**Exercise brief:** Copy the lines below exactly, starting with the first and finishing with the one holding "the NFS exports**"; do not copy the pictures.

**Excerpted data:**
▼▼▼

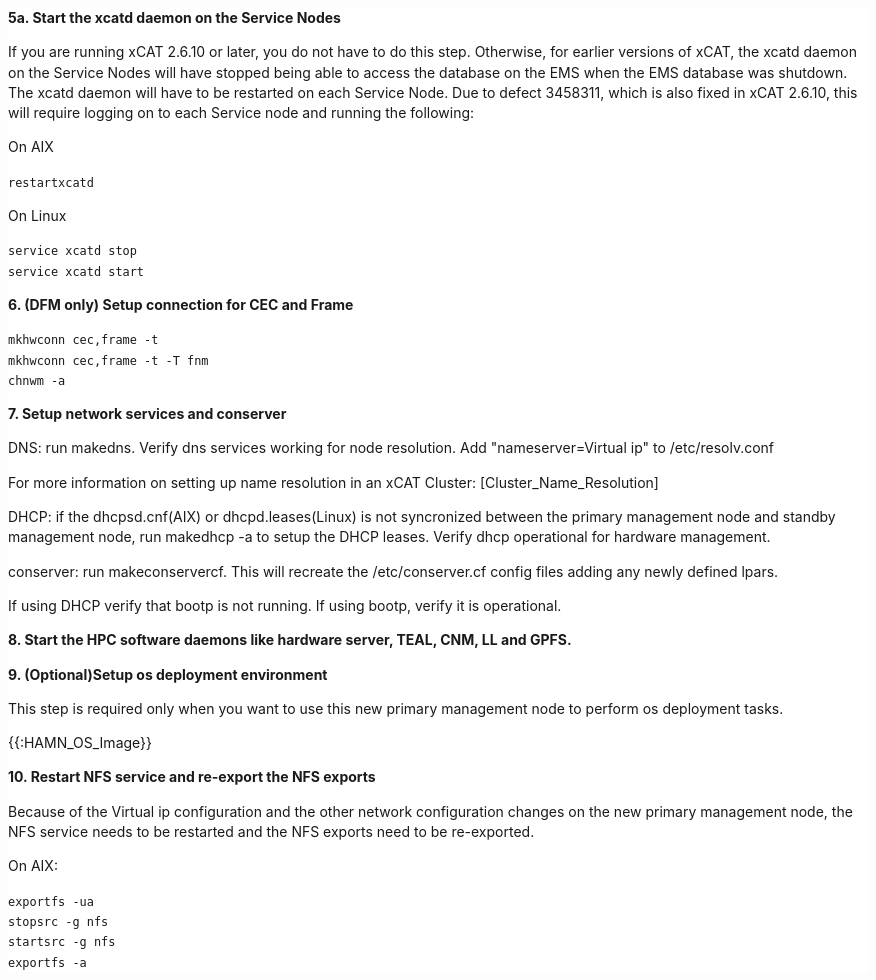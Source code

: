 
**5a. Start the xcatd daemon on the Service Nodes**

If you are running xCAT 2.6.10 or later, you do not have to do this step. Otherwise, for earlier versions of xCAT, the xcatd daemon on the Service Nodes will have stopped being able to access the database on the EMS when the EMS database was shutdown. The xcatd daemon will have to be restarted on each Service Node. Due to defect 3458311, which is also fixed in xCAT 2.6.10, this will require logging on to each Service node and running the following: 

On AIX 
    
    restartxcatd
    

On Linux 
    
    service xcatd stop
    service xcatd start
    

  
**6\. (DFM only) Setup connection for CEC and Frame**
    
    mkhwconn cec,frame -t
    mkhwconn cec,frame -t -T fnm
    chnwm -a
    

**7\. Setup network services and conserver**

DNS: run makedns. Verify dns services working for node resolution. Add "nameserver=Virtual ip" to /etc/resolv.conf 

For more information on setting up name resolution in an xCAT Cluster: [Cluster_Name_Resolution]

DHCP: if the dhcpsd.cnf(AIX) or dhcpd.leases(Linux) is not syncronized between the primary management node and standby management node, run makedhcp -a to setup the DHCP leases. Verify dhcp operational for hardware management. 

conserver: run makeconservercf. This will recreate the /etc/conserver.cf config files adding any newly defined lpars. 

If using DHCP verify that bootp is not running. If using bootp, verify it is operational. 

**8\. Start the HPC software daemons like hardware server, TEAL, CNM, LL and GPFS.**

**9\. (Optional)Setup os deployment environment**

This step is required only when you want to use this new primary management node to perform os deployment tasks. 

{{:HAMN_OS_Image}} 

**10\. Restart NFS service and re-export the NFS exports**

Because of the Virtual ip configuration and the other network configuration changes on the new primary management node, the NFS service needs to be restarted and the NFS exports need to be re-exported. 

On AIX: 
    
    exportfs -ua
    stopsrc -g nfs
    startsrc -g nfs
    exportfs -a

▲▲▲

**Your response:**
Source code

: 
**5a. Start the xcatd daemon on the Service Nodes**

If you are running xCAT 2.6.10 or later, you do not have to do this step. Otherwise, for earlier versions of xCAT, the xcatd daemon on the Service Nodes will have stopped being able to access the database on the EMS when the EMS database was shutdown. The xcatd daemon will have to be restarted on each Service Node. Due to defect 3458311, which is also fixed in xCAT 2.6.10, this will require logging on to each Service node and running the following: 

On AIX 
    
    restartxcatd
    

On Linux 
    
    service xcatd stop
    service xcatd start
    

  
**6\. (DFM only) Setup connection for CEC and Frame**
    
    mkhwconn cec,frame -t
    mkhwconn cec,frame -t -T fnm
    chnwm -a
    

**7\. Setup network services and conserver**

DNS: run makedns. Verify dns services working for node resolution. Add "nameserver=Virtual ip" to /etc/resolv.conf 

For more information on setting up name resolution in an xCAT Cluster: [Cluster_Name_Resolution]

DHCP: if the dhcpsd.cnf(AIX) or dhcpd.leases(Linux) is not syncronized between the primary management node and standby management node, run makedhcp -a to setup the DHCP leases. Verify dhcp operational for hardware management. 

conserver: run makeconservercf. This will recreate the /etc/conserver.cf config files adding any newly defined lpars. 

If using DHCP verify that bootp is not running. If using bootp, verify it is operational. 

**8\. Start the HPC software daemons like hardware server, TEAL, CNM, LL and GPFS.**

**9\. (Optional)Setup os deployment environment**

This step is required only when you want to use this new primary management node to perform os deployment tasks. 

{{:HAMN_OS_Image}} 

**10\. Restart NFS service and re-export the NFS exports**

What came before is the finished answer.